_Records provided_
Start of Block
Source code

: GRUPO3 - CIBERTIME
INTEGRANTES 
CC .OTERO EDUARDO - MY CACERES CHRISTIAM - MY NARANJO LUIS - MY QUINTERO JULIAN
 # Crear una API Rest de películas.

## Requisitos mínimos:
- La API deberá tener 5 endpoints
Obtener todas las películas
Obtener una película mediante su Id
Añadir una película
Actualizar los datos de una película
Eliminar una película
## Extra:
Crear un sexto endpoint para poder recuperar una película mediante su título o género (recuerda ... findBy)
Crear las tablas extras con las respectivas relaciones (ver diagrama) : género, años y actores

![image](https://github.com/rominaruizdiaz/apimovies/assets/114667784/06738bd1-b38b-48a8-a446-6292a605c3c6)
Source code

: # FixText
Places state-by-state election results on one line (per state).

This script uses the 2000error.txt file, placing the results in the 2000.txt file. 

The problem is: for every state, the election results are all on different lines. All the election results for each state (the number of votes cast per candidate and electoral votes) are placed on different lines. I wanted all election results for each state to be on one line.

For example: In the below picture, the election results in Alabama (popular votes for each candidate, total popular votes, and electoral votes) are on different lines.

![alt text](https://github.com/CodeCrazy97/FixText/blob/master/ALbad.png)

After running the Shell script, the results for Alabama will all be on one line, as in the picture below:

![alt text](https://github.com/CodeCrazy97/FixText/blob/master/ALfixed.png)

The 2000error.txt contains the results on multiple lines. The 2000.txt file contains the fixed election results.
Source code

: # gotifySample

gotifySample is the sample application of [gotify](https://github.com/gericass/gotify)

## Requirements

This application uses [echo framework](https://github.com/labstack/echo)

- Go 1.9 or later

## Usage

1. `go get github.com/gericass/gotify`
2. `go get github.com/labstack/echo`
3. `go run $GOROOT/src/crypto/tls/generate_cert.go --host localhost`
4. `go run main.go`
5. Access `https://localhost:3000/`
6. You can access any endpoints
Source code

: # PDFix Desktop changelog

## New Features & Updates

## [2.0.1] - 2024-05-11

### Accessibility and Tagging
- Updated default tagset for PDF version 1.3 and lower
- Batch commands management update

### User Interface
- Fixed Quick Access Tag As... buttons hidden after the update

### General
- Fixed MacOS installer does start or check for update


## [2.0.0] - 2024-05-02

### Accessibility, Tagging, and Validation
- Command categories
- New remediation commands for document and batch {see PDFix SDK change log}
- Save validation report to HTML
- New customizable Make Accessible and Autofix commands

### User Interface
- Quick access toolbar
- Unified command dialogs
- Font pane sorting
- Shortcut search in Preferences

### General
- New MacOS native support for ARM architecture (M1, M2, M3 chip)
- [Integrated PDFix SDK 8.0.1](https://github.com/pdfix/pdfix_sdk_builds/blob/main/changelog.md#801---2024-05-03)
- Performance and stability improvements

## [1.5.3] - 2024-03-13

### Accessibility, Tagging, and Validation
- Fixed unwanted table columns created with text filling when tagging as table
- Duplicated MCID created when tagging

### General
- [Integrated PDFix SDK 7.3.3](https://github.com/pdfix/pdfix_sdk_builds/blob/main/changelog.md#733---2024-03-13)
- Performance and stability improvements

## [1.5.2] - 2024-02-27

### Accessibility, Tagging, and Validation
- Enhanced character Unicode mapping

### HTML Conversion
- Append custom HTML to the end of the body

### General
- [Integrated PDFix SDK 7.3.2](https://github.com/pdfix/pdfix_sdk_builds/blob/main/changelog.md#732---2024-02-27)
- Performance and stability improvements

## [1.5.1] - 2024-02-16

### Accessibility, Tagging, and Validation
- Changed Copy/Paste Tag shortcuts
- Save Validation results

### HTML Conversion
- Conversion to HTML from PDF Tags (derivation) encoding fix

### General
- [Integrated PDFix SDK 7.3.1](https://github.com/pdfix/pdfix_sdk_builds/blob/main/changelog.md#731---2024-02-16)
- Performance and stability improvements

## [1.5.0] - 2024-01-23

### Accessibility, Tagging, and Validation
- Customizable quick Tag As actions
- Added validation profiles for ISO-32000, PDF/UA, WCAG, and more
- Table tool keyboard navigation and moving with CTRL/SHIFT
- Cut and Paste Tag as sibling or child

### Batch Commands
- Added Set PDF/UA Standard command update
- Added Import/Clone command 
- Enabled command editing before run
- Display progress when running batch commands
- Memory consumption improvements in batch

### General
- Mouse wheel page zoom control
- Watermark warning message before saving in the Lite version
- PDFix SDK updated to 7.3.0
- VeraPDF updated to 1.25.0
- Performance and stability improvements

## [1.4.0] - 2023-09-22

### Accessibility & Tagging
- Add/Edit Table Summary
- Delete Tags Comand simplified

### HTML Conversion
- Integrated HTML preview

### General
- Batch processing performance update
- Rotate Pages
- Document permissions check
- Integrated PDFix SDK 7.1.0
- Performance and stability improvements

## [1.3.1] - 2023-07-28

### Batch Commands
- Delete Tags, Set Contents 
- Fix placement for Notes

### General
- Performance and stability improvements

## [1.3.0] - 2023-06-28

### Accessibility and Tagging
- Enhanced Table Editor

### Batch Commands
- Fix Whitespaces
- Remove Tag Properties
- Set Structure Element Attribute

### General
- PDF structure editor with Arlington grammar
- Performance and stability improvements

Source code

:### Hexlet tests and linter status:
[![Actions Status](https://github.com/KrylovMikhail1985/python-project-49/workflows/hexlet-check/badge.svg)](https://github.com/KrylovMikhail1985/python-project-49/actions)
End of Block
_Problem details_
Count up the lines above that include the string "check" and report nothing but that number.

_Solution to this task_
3